*** Block opens ***

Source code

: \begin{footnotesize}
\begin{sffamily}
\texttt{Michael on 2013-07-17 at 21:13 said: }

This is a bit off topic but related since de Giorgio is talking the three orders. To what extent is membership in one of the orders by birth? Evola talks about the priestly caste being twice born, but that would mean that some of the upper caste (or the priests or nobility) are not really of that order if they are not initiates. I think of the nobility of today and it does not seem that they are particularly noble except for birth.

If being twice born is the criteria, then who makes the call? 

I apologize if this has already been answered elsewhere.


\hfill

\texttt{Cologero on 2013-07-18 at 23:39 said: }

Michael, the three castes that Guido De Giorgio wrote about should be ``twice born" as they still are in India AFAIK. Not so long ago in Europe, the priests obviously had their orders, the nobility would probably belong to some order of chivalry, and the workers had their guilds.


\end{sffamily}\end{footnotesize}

*** Block closes ***

• Exercise
All of the material must be given again, exactly as it appears above.

• Problem solution
Source code

: \begin{footnotesize}
\begin{sffamily}
\texttt{Michael on 2013-07-17 at 21:13 said: }

This is a bit off topic but related since de Giorgio is talking the three orders. To what extent is membership in one of the orders by birth? Evola talks about the priestly caste being twice born, but that would mean that some of the upper caste (or the priests or nobility) are not really of that order if they are not initiates. I think of the nobility of today and it does not seem that they are particularly noble except for birth.

If being twice born is the criteria, then who makes the call? 

I apologize if this has already been answered elsewhere.


\hfill

\texttt{Cologero on 2013-07-18 at 23:39 said: }

Michael, the three castes that Guido De Giorgio wrote about should be ``twice born" as they still are in India AFAIK. Not so long ago in Europe, the priests obviously had their orders, the nobility would probably belong to some order of chivalry, and the workers had their guilds.


\end{sffamily}\end{footnotesize}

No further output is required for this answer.